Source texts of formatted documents
== == ==

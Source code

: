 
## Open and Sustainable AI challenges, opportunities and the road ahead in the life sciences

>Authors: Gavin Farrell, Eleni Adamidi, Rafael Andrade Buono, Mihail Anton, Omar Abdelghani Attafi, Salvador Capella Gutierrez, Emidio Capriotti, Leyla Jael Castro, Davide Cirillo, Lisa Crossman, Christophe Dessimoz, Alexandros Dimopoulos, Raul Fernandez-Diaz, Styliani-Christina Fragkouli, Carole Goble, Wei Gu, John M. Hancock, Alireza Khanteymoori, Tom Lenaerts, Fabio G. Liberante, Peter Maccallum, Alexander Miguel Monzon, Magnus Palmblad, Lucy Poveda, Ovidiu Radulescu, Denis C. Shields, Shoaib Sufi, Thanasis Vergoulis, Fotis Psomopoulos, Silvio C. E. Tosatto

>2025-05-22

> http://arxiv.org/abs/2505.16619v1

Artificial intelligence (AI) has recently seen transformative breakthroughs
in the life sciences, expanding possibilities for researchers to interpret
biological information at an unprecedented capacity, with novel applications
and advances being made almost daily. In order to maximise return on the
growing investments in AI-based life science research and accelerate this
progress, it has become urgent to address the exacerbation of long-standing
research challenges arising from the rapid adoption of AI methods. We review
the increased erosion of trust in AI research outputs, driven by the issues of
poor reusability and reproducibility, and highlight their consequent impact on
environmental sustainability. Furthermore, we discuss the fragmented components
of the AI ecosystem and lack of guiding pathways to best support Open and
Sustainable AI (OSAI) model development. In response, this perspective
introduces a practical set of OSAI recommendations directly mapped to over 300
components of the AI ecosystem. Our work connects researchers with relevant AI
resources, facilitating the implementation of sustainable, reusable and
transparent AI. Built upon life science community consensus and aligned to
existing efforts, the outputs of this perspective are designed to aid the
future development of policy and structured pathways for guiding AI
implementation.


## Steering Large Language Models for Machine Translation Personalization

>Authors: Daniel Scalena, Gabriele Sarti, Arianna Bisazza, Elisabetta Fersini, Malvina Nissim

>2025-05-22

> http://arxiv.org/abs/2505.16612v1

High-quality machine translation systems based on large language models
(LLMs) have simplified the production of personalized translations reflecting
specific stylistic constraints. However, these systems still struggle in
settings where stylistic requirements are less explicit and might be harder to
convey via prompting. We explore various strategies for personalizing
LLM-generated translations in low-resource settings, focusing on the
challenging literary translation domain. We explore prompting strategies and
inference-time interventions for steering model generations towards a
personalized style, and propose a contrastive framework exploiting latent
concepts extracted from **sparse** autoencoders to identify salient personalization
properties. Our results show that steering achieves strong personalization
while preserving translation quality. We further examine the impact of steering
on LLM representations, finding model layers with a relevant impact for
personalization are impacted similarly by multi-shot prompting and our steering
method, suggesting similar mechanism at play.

== == ==

Aim of the task: What is wanted is every line from the first line of the entries through the line that contains "introduces a practical", given again exactly.

Reply to the exercise:
Source code

: 
## Open and Sustainable AI challenges, opportunities and the road ahead in the life sciences

>Authors: Gavin Farrell, Eleni Adamidi, Rafael Andrade Buono, Mihail Anton, Omar Abdelghani Attafi, Salvador Capella Gutierrez, Emidio Capriotti, Leyla Jael Castro, Davide Cirillo, Lisa Crossman, Christophe Dessimoz, Alexandros Dimopoulos, Raul Fernandez-Diaz, Styliani-Christina Fragkouli, Carole Goble, Wei Gu, John M. Hancock, Alireza Khanteymoori, Tom Lenaerts, Fabio G. Liberante, Peter Maccallum, Alexander Miguel Monzon, Magnus Palmblad, Lucy Poveda, Ovidiu Radulescu, Denis C. Shields, Shoaib Sufi, Thanasis Vergoulis, Fotis Psomopoulos, Silvio C. E. Tosatto

>2025-05-22

> http://arxiv.org/abs/2505.16619v1

Artificial intelligence (AI) has recently seen transformative breakthroughs
in the life sciences, expanding possibilities for researchers to interpret
biological information at an unprecedented capacity, with novel applications
and advances being made almost daily. In order to maximise return on the
growing investments in AI-based life science research and accelerate this
progress, it has become urgent to address the exacerbation of long-standing
research challenges arising from the rapid adoption of AI methods. We review
the increased erosion of trust in AI research outputs, driven by the issues of
poor reusability and reproducibility, and highlight their consequent impact on
environmental sustainability. Furthermore, we discuss the fragmented components
of the AI ecosystem and lack of guiding pathways to best support Open and
Sustainable AI (OSAI) model development. In response, this perspective
introduces a practical set of OSAI recommendations directly mapped to over 300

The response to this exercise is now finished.